The Units, the Notes, the Warrants and the Warrant Shares have not been, and will not be, registered under the United States Securities Act of 1933, as amended (the "Securities Act"), or any state securities laws and, unless so registered, may not be offered or sold in the United States or to U.S. persons except pursuant to an exemption from, or in a transaction not subject to, the registration requirements of the Securities Act and applicable state securities laws, nor has the Company filed, and the Company will not file, a prospectus in any jurisdiction in Canada. The Units, the Notes, the Warrants and the Warrant Shares will be offered only to (i) qualified institutional buyers and (ii) a limited number of "accredited investors" within the meaning of Rule 501(a) under the U.S. Securities Act, pursuant to the exemption from the registration requirements under the U.S. Securities Act provided by Rule 144A and Rule 506 of Regulation D thereunder, respectively, and outside the United States to non-U.S. persons under Regulation S. The Units, the Notes and the Warrants are being offered and sold in Canada on a basis which is exempt from the prospectus requirements of applicable Canadian securities laws.
This news release shall not constitute an offer to sell or the solicitation of an offer to buy any Units, Notes, Warrants or Warrant Shares, nor shall there be any offer or sale of any Units, Notes, Warrants or Warrant Shares in any jurisdiction in which such offer, solicitation or sale would be unlawful.
About Gran Colombia Gold
Gran Colombia is a Canadian-based gold and silver exploration, development and production company with its primary focus in Colombia. Gran Colombia is currently the largest underground gold and silver producer in Colombia with several underground mines in operation at its Segovia and Marmato Operations. In addition, Gran Colombia is advancing a project to develop a large-scale, gold and silver mine at its Marmato Operations.

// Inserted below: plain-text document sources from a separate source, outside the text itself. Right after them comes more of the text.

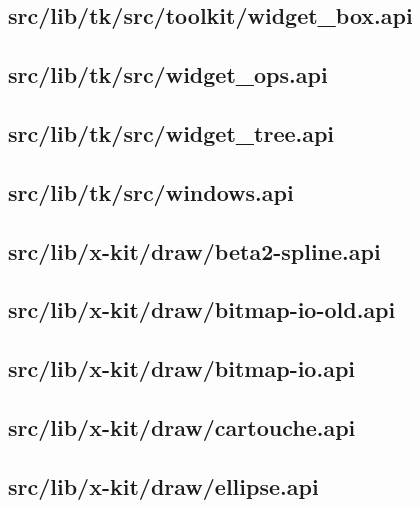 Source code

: \subsection{src/lib/tk/src/toolkit/widget\_box.api}


\subsection{src/lib/tk/src/widget\_ops.api}


\subsection{src/lib/tk/src/widget\_tree.api}


\subsection{src/lib/tk/src/windows.api}


\subsection{src/lib/x-kit/draw/beta2-spline.api}


\subsection{src/lib/x-kit/draw/bitmap-io-old.api}


\subsection{src/lib/x-kit/draw/bitmap-io.api}


\subsection{src/lib/x-kit/draw/cartouche.api}


\subsection{src/lib/x-kit/draw/ellipse.api}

This news release contains "forward-looking information", which may include, but is not limited to, statements with respect to the future financial or operating performance of the Company and its projects and, specifically, statements concerning anticipated growth in annual gold production and reduction of cash costs. Often, but not always, forward-looking statements can be identified by the use of words such as "plans", "expects", "is expected", "budget", "scheduled", "estimates", "forecasts", "intends", "anticipates", or "believes" or variations (including negative variations) of such words and phrases, or state that certain actions, events or results "may", "could", "would", "might" or "will" be taken, occur or be achieved. Forward-looking statements involve known and unknown risks, uncertainties and other factors which may cause the actual results, performance or achievements of Gran Colombia to be materially different from any future results, performance or achievements expressed or implied by the forward-looking statements. Factors that could cause actual results to differ materially from those anticipated in these forward-looking statements are described under the caption "Risk Factors" in the Company's Annual Information Form dated as of March 28, 2012 which is available for view on SEDAR at www.sedar.com. Forward-looking statements contained herein are made as of the date of this press release and Gran Colombia disclaims, other than as required by law, any obligation to update any forward-looking statements whether as a result of new information, results, future events, circumstances, or if management's estimates or opinions should change, or otherwise. There can be no assurance that forward-looking statements will prove to be accurate, as actual results and future events could differ materially from those anticipated in such statements. Accordingly, the reader is cautioned not to place undue reliance on forward-looking statements.